THE Swindon Advertiser is starting a new chapter in a story which began on Monday February 6, 1854.

Our new building in Dorcan is the third we have called home, but for most of our long history we were at 100 Victoria Road.

It was from there that news of countless events, some of them world-changing and others important only to those directly involved, was passed on.

Kings and queens died or were born, wars were declared and endured, sporting heroes were feted and sometimes commiserated with, children were born and centenarians congratulated.

Generations of journalists, advertising staff, printers, photographers, typesetters and the rest of the panoply of people involved in newspaper production spent part or all of their working lives there.

Our surroundings have now changed, but the Swindon Advertiser is just as committed to serving this community as it was when founder William Morris prepared the early editions in rooms above a Wood Street shop all those years ago.

Journalists have fond memories of Victoria Road but are also looking forward to the future.

Editor Pete Gavan said: “It’s fantastic to look back at these archive pictures and see how things used to be. It’s sometimes hard to imagine in these days of email and paperless living exactly what it was like.

“But it’s also great to be looking forwards and we’re all looking forward to getting settled in to our new home.”

The longest-serving Adver journalist is assistant editor Steve Webb, who joined as a reporter in April of 1984.

He said: “Having arrived from a relatively quiet district office of a weekly newspaper in Cornwall, the first thing that struck me about the interior of the Adver building was the general buzz and ceaseless activity. And my first impression of walking into the newsroom was the clatter of typewriters (ask your grandparents, kids), the loud ‘jingle’ ringing of the old style telephones, and a cloud of cigarette smoke that hovered just below the ceiling.

“Elsewhere, the building was packed with people, all performing a bewildering but vital range of tasks which went together to produce, at that time, four daily editions of the Swindon Evening Advertiser.

“And of course we had our own printing press. Within minutes of the last page having been sent, we could feel a rumble in the newsroom as the press was fired up two floors below us. It was exciting.

“Not that it’s not exciting now – it’s just different. The clatter of typewriters has been replaced by the softer tapping of computer keyboards, phones now come with a variety of ringtones – and, definitely a good thing, there’s no cigarette smoke.”

Deputy editor Michelle Tompkins is another veteran, having joined 29 years ago, left briefly and returned in 1997.

“I have mixed feelings about leaving this Old Town landmark,” she said. “It has been my office since I started as a trainee reporter here in 1989 – but anyone who has been inside the building in the past few years will agree it is time we moved on to something fresh and new.

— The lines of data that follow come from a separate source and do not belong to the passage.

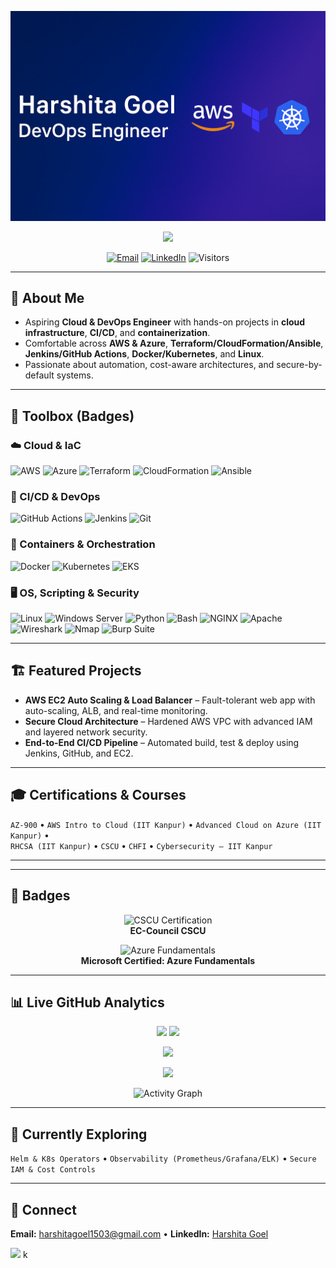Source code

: <!-- Banner -->
![Harshita Goel Banner](https://raw.githubusercontent.com/Erharshita-cloud/Erharshita-cloud/main/banner.png)

<p align="center">
  <img src="https://readme-typing-svg.herokuapp.com?font=Fira+Code&size=22&pause=800&center=true&vCenter=true&width=900&lines=Aspiring+Cloud+%26+DevOps+Engineer;AWS+%7C+Azure+%7C+Terraform+%7C+Jenkins+%7C+Kubernetes;Automation%2C+Scalability%2C+Reliability+%E2%9A%99%EF%B8%8F" />
</p>

<p align="center">
  <a href="mailto:harshitagoel1503@gmail.com"><img alt="Email" src="https://img.shields.io/badge/Email-Contact-informational?style=for-the-badge&logo=gmail"></a>
  <a href="https://www.linkedin.com/in/harshita-goel-b06407286/"><img alt="LinkedIn" src="https://img.shields.io/badge/LinkedIn-Connect-blue?style=for-the-badge&logo=linkedin"></a>
  <img alt="Visitors" src="https://komarev.com/ghpvc/?username=Erharshita-cloud&style=for-the-badge">
</p>

---

## 👋 About Me
- Aspiring **Cloud & DevOps Engineer** with hands-on projects in **cloud infrastructure**, **CI/CD**, and **containerization**.  
- Comfortable across **AWS & Azure**, **Terraform/CloudFormation/Ansible**, **Jenkins/GitHub Actions**, **Docker/Kubernetes**, and **Linux**.  
- Passionate about automation, cost-aware architectures, and secure-by-default systems.

---

## 🧰 Toolbox (Badges)

### ☁️ Cloud & IaC
![AWS](https://img.shields.io/badge/AWS-FF9900?style=for-the-badge&logo=amazonaws&logoColor=white)
![Azure](https://img.shields.io/badge/Azure-0078D4?style=for-the-badge&logo=microsoft-azure&logoColor=white)
![Terraform](https://img.shields.io/badge/Terraform-7B42BC?style=for-the-badge&logo=terraform&logoColor=white)
![CloudFormation](https://img.shields.io/badge/CloudFormation-CC0000?style=for-the-badge&logo=amazonaws&logoColor=white)
![Ansible](https://img.shields.io/badge/Ansible-EE0000?style=for-the-badge&logo=ansible&logoColor=white)

### 🔄 CI/CD & DevOps
![GitHub Actions](https://img.shields.io/badge/GitHub_Actions-2088FF?style=for-the-badge&logo=githubactions&logoColor=white)
![Jenkins](https://img.shields.io/badge/Jenkins-D24939?style=for-the-badge&logo=jenkins&logoColor=white)
![Git](https://img.shields.io/badge/Git-F05032?style=for-the-badge&logo=git&logoColor=white)

### 🐳 Containers & Orchestration
![Docker](https://img.shields.io/badge/Docker-2496ED?style=for-the-badge&logo=docker&logoColor=white)
![Kubernetes](https://img.shields.io/badge/Kubernetes-326CE5?style=for-the-badge&logo=kubernetes&logoColor=white)
![EKS](https://img.shields.io/badge/AWS%20EKS-FF9900?style=for-the-badge&logo=amazonaws&logoColor=white)

### 🖥️ OS, Scripting & Security
![Linux](https://img.shields.io/badge/Linux-FCC624?style=for-the-badge&logo=linux&logoColor=000)
![Windows Server](https://img.shields.io/badge/Windows%20Server-0078D6?style=for-the-badge&logo=windows&logoColor=white)
![Python](https://img.shields.io/badge/Python-3776AB?style=for-the-badge&logo=python&logoColor=white)
![Bash](https://img.shields.io/badge/Bash-121011?style=for-the-badge&logo=gnubash&logoColor=white)
![NGINX](https://img.shields.io/badge/NGINX-009639?style=for-the-badge&logo=nginx&logoColor=white)
![Apache](https://img.shields.io/badge/Apache-D22128?style=for-the-badge&logo=apache&logoColor=white)
![Wireshark](https://img.shields.io/badge/Wireshark-1679A7?style=for-the-badge&logo=wireshark&logoColor=white)
![Nmap](https://img.shields.io/badge/Nmap-214B8C?style=for-the-badge&logo=nmap&logoColor=white)
![Burp Suite](https://img.shields.io/badge/Burp_Suite-FF6633?style=for-the-badge)

---

## 🏗 Featured Projects
- **AWS EC2 Auto Scaling & Load Balancer** – Fault-tolerant web app with auto-scaling, ALB, and real-time monitoring.  
- **Secure Cloud Architecture** – Hardened AWS VPC with advanced IAM and layered network security.  
- **End-to-End CI/CD Pipeline** – Automated build, test & deploy using Jenkins, GitHub, and EC2.  
---

## 🎓 Certifications & Courses
`AZ-900` • `AWS Intro to Cloud (IIT Kanpur)` • `Advanced Cloud on Azure (IIT Kanpur)` •  
`RHCSA (IIT Kanpur)` • `CSCU` • `CHFI` • `Cybersecurity – IIT Kanpur`

---
---
## 🏅 Badges

<p align="center">
  <img src="https://raw.githubusercontent.com/Erharshita-cloud/Erharshita-cloud/main/9b786884-3d2f-4f04-af5d-77575d282695.png" alt="CSCU Certification" height="140"/>
  <br><strong>EC-Council CSCU</strong>
</p>

<p align="center">
  <img src="https://raw.githubusercontent.com/Erharshita-cloud/Erharshita-cloud/main/5d5480c9-f95c-4c05-8740-d8e578df4d6b.png" alt="Azure Fundamentals" height="140"/>
  <br><strong>Microsoft Certified: Azure Fundamentals</strong>
</p>

---

## 📊 Live GitHub Analytics
<p align="center">
  <img height="165" src="https://github-readme-stats.vercel.app/api?username=Erharshita-cloud&show_icons=true&rank_icon=github&include_all_commits=true&theme=radical" />
  <img height="165" src="https://github-readme-stats.vercel.app/api/top-langs/?username=Erharshita-cloud&layout=compact&langs_count=8&theme=radical" />
</p>
<p align="center">
  <img height="170" src="https://streak-stats.demolab.com?user=Erharshita-cloud&theme=radical" />
</p>
<p align="center">
  <img src="https://github-profile-trophy.vercel.app/?username=Erharshita-cloud&theme=radical&no-bg=true&no-frame=true&margin-w=10" />
</p>
<p align="center">
  <img src="https://github-readme-activity-graph.vercel.app/graph?username=Erharshita-cloud&theme=react-dark&hide_border=true" alt="Activity Graph"/>
</p>

---

## 🌱 Currently Exploring
`Helm & K8s Operators` • `Observability (Prometheus/Grafana/ELK)` • `Secure IAM & Cost Controls`

---

## 🤝 Connect
**Email:** harshitagoel1503@gmail.com • **LinkedIn:** [Harshita Goel](https://www.linkedin.com/in/harshita-goel-b06407286/)

<!-- Fun animated divider -->
<img src="https://capsule-render.vercel.app/api?type=waving&height=140&section=footer&color=0:00d4ff,100:4c72ff" />
k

“I remember walking into the Victoria Road newsroom for the very first time as a shy 15-year-old on work experience. The clatter of the typewriters and phones ringing non-stop were deafening; the barks of the news editor and the fearsome sub-editors even louder as they dished out their orders. A thick fug of cigarette smoke hung above everyone’s heads, and the entire workforce disappeared for at least two hours at lunchtime, out of the back door and into The Roaring Donkey. I fell in love with the job instantly.

“Things are very different today. The phones ring much less often as we conduct most of our interviews via email or social media, and I prefer to have a quiet word with the reporters rather than old-style barking.

“But the job is still essentially the same - telling the people of our community what’s going on in their home town. We might be leaving Old Town but we are not going away.”

Former reporter Fiona Scott, who worked at the Adver in the 1990s and is now a media consultant, said: “I always wanted to work in local media and I’m hugely grateful to the Adver for being part of my journey. The paper brought me to Swindon which has been my home for the last 20 years and is home to my children.

“I’m thankful to everyone I worked with and to everyone who chose to share their stories with me - both wonderful and terrible. I’m hugely privileged to have been given that honour.”

The most recent addition to our reporting staff, Sid Hayns-Worthington, joined only a few weeks ago.

“As the newest recruit for the Advertiser,” he said, “it’s exciting to be moving to a new home for the local paper and into a building that is modern.

“Once the team have all transitioned over this week we’re all looking forward to being able to deliver the stories which matter for the people of Swindon in the coming months and years.”

Journalist Flicky Harrison, with the Adver since 1987, said: “It will be a huge wrench to leave this beautiful building and Old Town, but it is a new exciting chapter in the evolution of our local paper.

“The paper has always been at the heart of Swindon’s community and will continue to be.

“We have bright, shiny new offices in Dorcan where members of the public are always welcome to drop in and tell us their story, and we are always on the end of the telephone or at a click of a button online.”